Igualdade de gênero antes da hora

José Horta Manzano

Nos países da Europa central, a tradição manda dar ao filho unicamente o sobrenome paterno. Durante séculos, desde que nomes de família começaram a ser atribuídos, lá pelo século 13 ou 14, é o que se costuma fazer.

Mas os tempos mudam. A tendência do “politicamente correto” e da “igualdade de sexo” (ou de gênero) impõe certas modificações. Um a um, países em que a atribuição unicamente do nome paterno era a regra vão se adaptando aos novos tempos. Atualmente, Alemanha, França, Suíça e numerosos outros países já relativizaram o rígido sistema que vigorou por séculos.
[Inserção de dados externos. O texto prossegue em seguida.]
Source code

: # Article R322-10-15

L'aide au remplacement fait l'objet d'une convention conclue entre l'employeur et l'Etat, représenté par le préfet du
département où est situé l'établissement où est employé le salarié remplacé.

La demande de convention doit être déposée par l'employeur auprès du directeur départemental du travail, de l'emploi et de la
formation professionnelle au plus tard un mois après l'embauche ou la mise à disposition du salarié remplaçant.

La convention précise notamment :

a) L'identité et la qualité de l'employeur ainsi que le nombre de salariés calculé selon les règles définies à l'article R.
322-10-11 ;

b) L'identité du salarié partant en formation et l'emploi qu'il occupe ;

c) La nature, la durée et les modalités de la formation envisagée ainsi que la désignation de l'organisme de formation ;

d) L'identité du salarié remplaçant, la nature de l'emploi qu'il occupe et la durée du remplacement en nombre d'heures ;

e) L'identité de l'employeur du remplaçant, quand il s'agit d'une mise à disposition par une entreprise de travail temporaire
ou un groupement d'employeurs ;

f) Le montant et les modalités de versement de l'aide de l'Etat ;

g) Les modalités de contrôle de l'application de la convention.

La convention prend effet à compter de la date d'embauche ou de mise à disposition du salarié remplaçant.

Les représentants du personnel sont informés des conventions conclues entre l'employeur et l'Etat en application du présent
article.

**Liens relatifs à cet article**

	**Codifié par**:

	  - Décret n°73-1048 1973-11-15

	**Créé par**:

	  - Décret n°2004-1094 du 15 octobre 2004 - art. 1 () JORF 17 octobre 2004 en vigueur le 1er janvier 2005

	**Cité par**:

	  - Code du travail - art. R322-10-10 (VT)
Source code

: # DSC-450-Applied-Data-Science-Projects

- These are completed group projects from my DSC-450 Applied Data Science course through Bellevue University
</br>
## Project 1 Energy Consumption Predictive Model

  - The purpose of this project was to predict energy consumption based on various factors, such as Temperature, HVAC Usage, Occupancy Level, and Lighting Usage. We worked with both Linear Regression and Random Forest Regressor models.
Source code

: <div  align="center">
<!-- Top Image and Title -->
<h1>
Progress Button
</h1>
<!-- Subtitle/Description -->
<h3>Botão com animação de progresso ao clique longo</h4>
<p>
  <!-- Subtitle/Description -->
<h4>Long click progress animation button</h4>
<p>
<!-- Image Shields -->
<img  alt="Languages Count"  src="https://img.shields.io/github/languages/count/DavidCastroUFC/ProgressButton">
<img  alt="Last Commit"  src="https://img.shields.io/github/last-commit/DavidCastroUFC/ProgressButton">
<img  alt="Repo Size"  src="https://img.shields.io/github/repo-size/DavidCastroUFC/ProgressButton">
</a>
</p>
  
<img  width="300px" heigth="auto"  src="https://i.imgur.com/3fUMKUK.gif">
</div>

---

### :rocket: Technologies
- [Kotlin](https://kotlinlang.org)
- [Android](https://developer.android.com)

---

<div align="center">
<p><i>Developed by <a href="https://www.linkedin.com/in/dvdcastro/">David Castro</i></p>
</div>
Na maior parte desses países, já é permitida a escolha entre nomear o recém-nascido unicamente com o sobrenome do pai, unicamente com o da mãe, ou ainda dar-lhe os dois sobrenomes, na ordem desejada pelos pais. Em geral, em caso de pais casados, a decisão é tomada quando nasce o primeiro filho. Feita essa escolha, os filhos(as) seguintes terão de receber o(s) mesmo(s) nome(s), na mesma ordem. É o caso da lei alemã, por exemplo.

Na Itália, até outro dia, era inconcebível alguém levar o sobrenome da mãe – exceto no caso de o pai ser desconhecido. Isso começou a mudar. Faz alguns meses, a Corte Constitucional deu um parecer pouco habitual: mostrou-se favorável à adaptação da Itália aos novos tempos.

Considerou que o costume de dar automaticamente ao recém-nascido o sobrenome paterno, deixando o materno de lado, é “discriminatório e prejudicial à identidade” da criança. Acrescentou que os pais deveriam ser autorizados a escolher o sobrenome da criança. A Corte vê com bons olhos a atribuição, aos futuros cidadãos, de sobrenome formado pelo do pai acoplado ao da mãe, na ordem que o casal preferir. Naturalmente, os pais estão livres de decidir dar apenas um dos sobrenomes, o do pai ou o da mãe.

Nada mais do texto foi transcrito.